In her directorial debut Romantic Comedy, British musician and actor Elizabeth Sankey examines the history of one of cinema’s greatest and most enduring genres. Sadly, a love of romantic comedies and a sharp approach to editing are not enough to buoy up this hopelessly shallow documentary.
Opening on a scene from the 2008 film Made of Honor, Sankey tells us, “When I was younger, this is how I pictured my wedding,” before taking us on a whistle-stop tour of clips from beloved rom-coms like Lover Come Back, The Wedding Planner and Love Actually. It’s a pithy summation of the appeal of the romantic comedy – their escapism their romance, and their power to inform our worldviews and our expectations – that promises a personal journey of identity and realisation defined by film history.
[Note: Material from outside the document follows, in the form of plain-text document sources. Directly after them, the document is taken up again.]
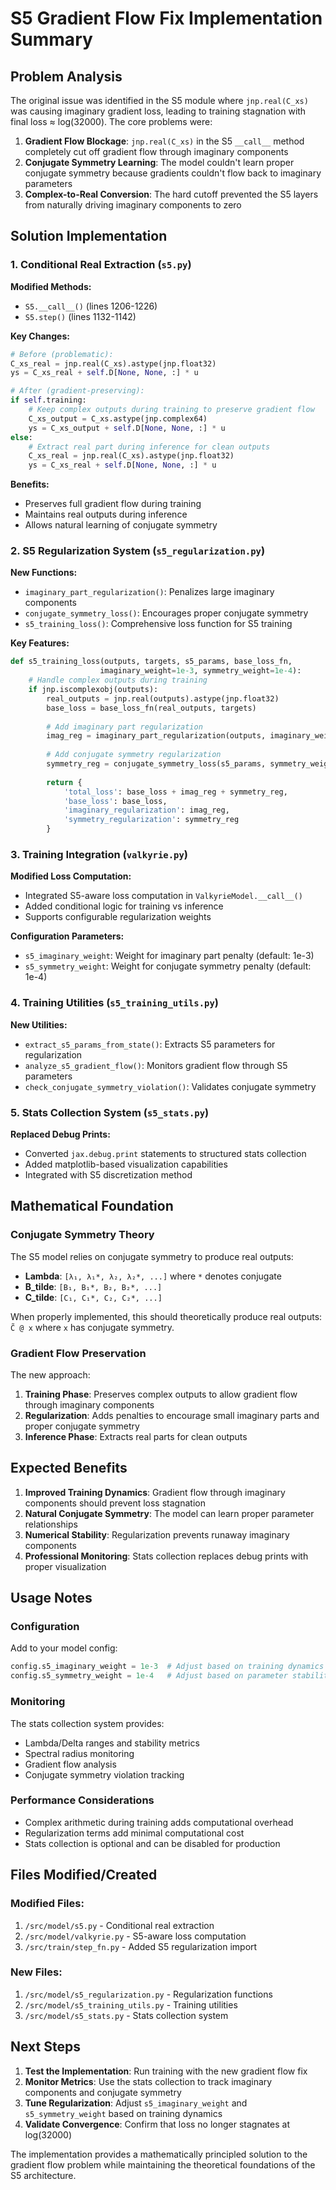 # S5 Gradient Flow Fix Implementation Summary

## Problem Analysis

The original issue was identified in the S5 module where `jnp.real(C_xs)` was causing imaginary gradient loss, leading to training stagnation with final loss ≈ log(32000). The core problems were:

1. **Gradient Flow Blockage**: `jnp.real(C_xs)` in the S5 `__call__` method completely cut off gradient flow through imaginary components
2. **Conjugate Symmetry Learning**: The model couldn't learn proper conjugate symmetry because gradients couldn't flow back to imaginary parameters
3. **Complex-to-Real Conversion**: The hard cutoff prevented the S5 layers from naturally driving imaginary components to zero

## Solution Implementation

### 1. Conditional Real Extraction (`s5.py`)

**Modified Methods:**
- `S5.__call__()` (lines 1206-1226)
- `S5.step()` (lines 1132-1142)

**Key Changes:**
```python
# Before (problematic):
C_xs_real = jnp.real(C_xs).astype(jnp.float32)
ys = C_xs_real + self.D[None, None, :] * u

# After (gradient-preserving):
if self.training:
    # Keep complex outputs during training to preserve gradient flow
    C_xs_output = C_xs.astype(jnp.complex64)
    ys = C_xs_output + self.D[None, None, :] * u
else:
    # Extract real part during inference for clean outputs
    C_xs_real = jnp.real(C_xs).astype(jnp.float32)
    ys = C_xs_real + self.D[None, None, :] * u
```

**Benefits:**
- Preserves full gradient flow during training
- Maintains real outputs during inference
- Allows natural learning of conjugate symmetry

### 2. S5 Regularization System (`s5_regularization.py`)

**New Functions:**
- `imaginary_part_regularization()`: Penalizes large imaginary components
- `conjugate_symmetry_loss()`: Encourages proper conjugate symmetry
- `s5_training_loss()`: Comprehensive loss function for S5 training

**Key Features:**
```python
def s5_training_loss(outputs, targets, s5_params, base_loss_fn, 
                    imaginary_weight=1e-3, symmetry_weight=1e-4):
    # Handle complex outputs during training
    if jnp.iscomplexobj(outputs):
        real_outputs = jnp.real(outputs).astype(jnp.float32)
        base_loss = base_loss_fn(real_outputs, targets)
        
        # Add imaginary part regularization
        imag_reg = imaginary_part_regularization(outputs, imaginary_weight)
        
        # Add conjugate symmetry regularization
        symmetry_reg = conjugate_symmetry_loss(s5_params, symmetry_weight)
        
        return {
            'total_loss': base_loss + imag_reg + symmetry_reg,
            'base_loss': base_loss,
            'imaginary_regularization': imag_reg,
            'symmetry_regularization': symmetry_reg
        }
```

### 3. Training Integration (`valkyrie.py`)

**Modified Loss Computation:**
- Integrated S5-aware loss computation in `ValkyrieModel.__call__()`
- Added conditional logic for training vs inference
- Supports configurable regularization weights

**Configuration Parameters:**
- `s5_imaginary_weight`: Weight for imaginary part penalty (default: 1e-3)
- `s5_symmetry_weight`: Weight for conjugate symmetry penalty (default: 1e-4)

### 4. Training Utilities (`s5_training_utils.py`)

**New Utilities:**
- `extract_s5_params_from_state()`: Extracts S5 parameters for regularization
- `analyze_s5_gradient_flow()`: Monitors gradient flow through S5 parameters
- `check_conjugate_symmetry_violation()`: Validates conjugate symmetry

### 5. Stats Collection System (`s5_stats.py`)

**Replaced Debug Prints:**
- Converted `jax.debug.print` statements to structured stats collection
- Added matplotlib-based visualization capabilities
- Integrated with S5 discretization method

## Mathematical Foundation

### Conjugate Symmetry Theory
The S5 model relies on conjugate symmetry to produce real outputs:
- **Lambda**: `[λ₁, λ₁*, λ₂, λ₂*, ...]` where `*` denotes conjugate
- **B_tilde**: `[B₁, B₁*, B₂, B₂*, ...]`
- **C_tilde**: `[C₁, C₁*, C₂, C₂*, ...]`

When properly implemented, this should theoretically produce real outputs: `C̃ @ x` where `x` has conjugate symmetry.

### Gradient Flow Preservation
The new approach:
1. **Training Phase**: Preserves complex outputs to allow gradient flow through imaginary components
2. **Regularization**: Adds penalties to encourage small imaginary parts and proper conjugate symmetry
3. **Inference Phase**: Extracts real parts for clean outputs

## Expected Benefits

1. **Improved Training Dynamics**: Gradient flow through imaginary components should prevent loss stagnation
2. **Natural Conjugate Symmetry**: The model can learn proper parameter relationships
3. **Numerical Stability**: Regularization prevents runaway imaginary components
4. **Professional Monitoring**: Stats collection replaces debug prints with proper visualization

## Usage Notes

### Configuration
Add to your model config:
```python
config.s5_imaginary_weight = 1e-3  # Adjust based on training dynamics
config.s5_symmetry_weight = 1e-4   # Adjust based on parameter stability
```

### Monitoring
The stats collection system provides:
- Lambda/Delta ranges and stability metrics
- Spectral radius monitoring
- Gradient flow analysis
- Conjugate symmetry violation tracking

### Performance Considerations
- Complex arithmetic during training adds computational overhead
- Regularization terms add minimal computational cost
- Stats collection is optional and can be disabled for production

## Files Modified/Created

### Modified Files:
1. `/src/model/s5.py` - Conditional real extraction
2. `/src/model/valkyrie.py` - S5-aware loss computation
3. `/src/train/step_fn.py` - Added S5 regularization import

### New Files:
1. `/src/model/s5_regularization.py` - Regularization functions
2. `/src/model/s5_training_utils.py` - Training utilities
3. `/src/model/s5_stats.py` - Stats collection system

## Next Steps

1. **Test the Implementation**: Run training with the new gradient flow fix
2. **Monitor Metrics**: Use the stats collection to track imaginary components and conjugate symmetry
3. **Tune Regularization**: Adjust `s5_imaginary_weight` and `s5_symmetry_weight` based on training dynamics
4. **Validate Convergence**: Confirm that loss no longer stagnates at log(32000)

The implementation provides a mathematically principled solution to the gradient flow problem while maintaining the theoretical foundations of the S5 architecture. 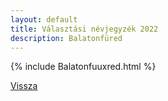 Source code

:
 ```yaml
---
layout: default
title: Választási névjegyzék 2022
description: Balatonfüred
---
```


{% include Balatonfuuxred.html %}

[Vissza](./) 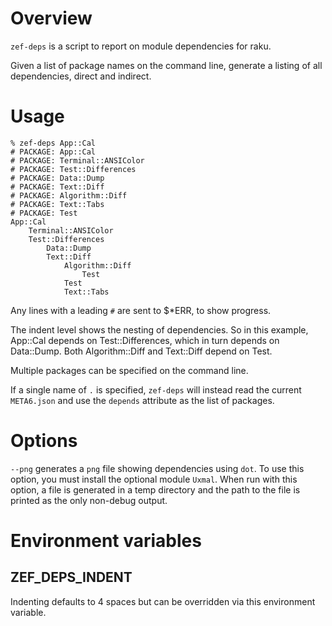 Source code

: # Overview

`zef-deps` is a script to report on module dependencies for raku.

Given a list of package names on the command line, generate a listing of all
dependencies, direct and indirect.

# Usage

```
% zef-deps App::Cal
# PACKAGE: App::Cal
# PACKAGE: Terminal::ANSIColor
# PACKAGE: Test::Differences
# PACKAGE: Data::Dump
# PACKAGE: Text::Diff
# PACKAGE: Algorithm::Diff
# PACKAGE: Text::Tabs
# PACKAGE: Test
App::Cal
    Terminal::ANSIColor
    Test::Differences
        Data::Dump
        Text::Diff
            Algorithm::Diff
                Test
            Test
            Text::Tabs
```

Any lines with a leading `#` are sent to $*ERR, to show progress.

The indent level shows the nesting of dependencies. So in this example, App::Cal depends
on Test::Differences, which in turn depends on Data::Dump.  Both Algorithm::Diff and
Text::Diff depend on Test.

Multiple packages can be specified on the command line.

If a single name of `.` is specified, `zef-deps` will instead read the current
`META6.json` and use the `depends` attribute as the list of packages.

# Options

`--png` generates a `png` file showing dependencies using `dot`. To use this option,
you must install the optional module `Uxmal`. When run with this option, a file is generated in a temp
directory and the path to the file is printed as the only non-debug output.

# Environment variables

## ZEF_DEPS_INDENT

Indenting defaults to 4 spaces but can be overridden via this environment variable.
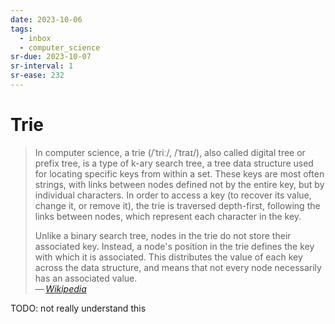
 ```yaml
---
date: 2023-10-06
tags:
  - inbox
  - computer_science
sr-due: 2023-10-07
sr-interval: 1
sr-ease: 232
---
```


# Trie

> In computer science, a trie (/ˈtriː/, /ˈtraɪ/), also called digital tree or
> prefix tree, is a type of k-ary search tree, a tree data structure used for
> locating specific keys from within a set. These keys are most often strings,
> with links between nodes defined not by the entire key, but by individual
> characters. In order to access a key (to recover its value, change it, or
> remove it), the trie is traversed depth-first, following the links between
> nodes, which represent each character in the key.
>
> Unlike a binary search tree, nodes in the trie do not store their associated
> key. Instead, a node's position in the trie defines the key with which it is
> associated. This distributes the value of each key across the data structure,
> and means that not every node necessarily has an associated value.\
> — <cite>[Wikipedia](https://en.wikipedia.org/wiki/Trie)</cite>

TODO: not really understand this
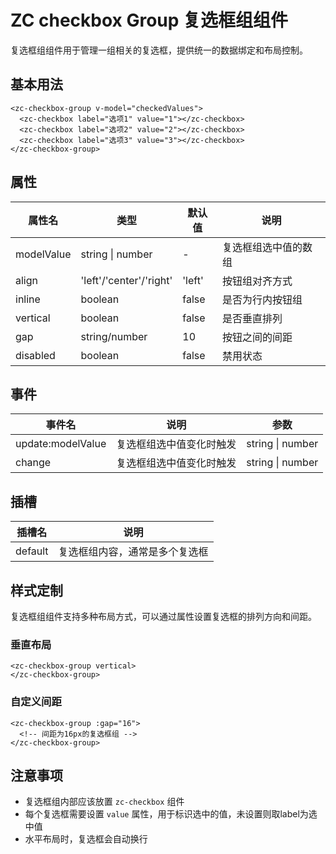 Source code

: # ZC checkbox Group 复选框组组件

复选框组组件用于管理一组相关的复选框，提供统一的数据绑定和布局控制。

## 基本用法

```vue
<zc-checkbox-group v-model="checkedValues">
  <zc-checkbox label="选项1" value="1"></zc-checkbox>
  <zc-checkbox label="选项2" value="2"></zc-checkbox>
  <zc-checkbox label="选项3" value="3"></zc-checkbox>
</zc-checkbox-group>
```

## 属性

| 属性名 | 类型 | 默认值 | 说明 |
|-------|------|-------|------|
| modelValue | string \| number | - | 复选框组选中值的数组 |
| align | 'left'/'center'/'right' | 'left' | 按钮组对齐方式 |
| inline | boolean | false | 是否为行内按钮组 |
| vertical | boolean | false | 是否垂直排列 |
| gap | string/number | 10 | 按钮之间的间距 |
| disabled | boolean | false | 禁用状态 |

## 事件

| 事件名 | 说明 | 参数 |
|-------|------|------|
| update:modelValue | 复选框组选中值变化时触发 | string \| number |
| change | 复选框组选中值变化时触发 | string \| number |

## 插槽

| 插槽名 | 说明 |
|-------|------|
| default | 复选框组内容，通常是多个复选框 |

## 样式定制

复选框组组件支持多种布局方式，可以通过属性设置复选框的排列方向和间距。

### 垂直布局

```vue
<zc-checkbox-group vertical>
</zc-checkbox-group>
```

### 自定义间距

```vue
<zc-checkbox-group :gap="16">
  <!-- 间距为16px的复选框组 -->
</zc-checkbox-group>
```

## 注意事项

- 复选框组内部应该放置 `zc-checkbox` 组件
- 每个复选框需要设置 `value` 属性，用于标识选中的值，未设置则取label为选中值
- 水平布局时，复选框会自动换行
So it’s deeply regrettable to report that Romantic Comedy fails to deliver on that promise, allowing self-indulgence, an undisciplined structure, and one questionable claim after another to dominate its subject. The problems begin with Sankey’s failure to define her terms: the romantic comedy is a sprawling genre, but the film never settles on what does and doesn’t qualify, leaving out teen films like 10 Things I Hate About You but giving space to the buddy comedy.
In presenting the film’s linear and selective catalogue as historical fact, Sankey disregards the richness of the genre she professes to love. The casual conflation of fact and opinion is worsened by the anonymous cast of voiceovers that Sankey brings in as the film tries to grapple with the problematic aspects of romantic comedies. The difference between a critic’s, an actor’s and a general audience’s voice matters. But shorn of this basic context, a spectrum of opinions from disembodied voices can offer little insight.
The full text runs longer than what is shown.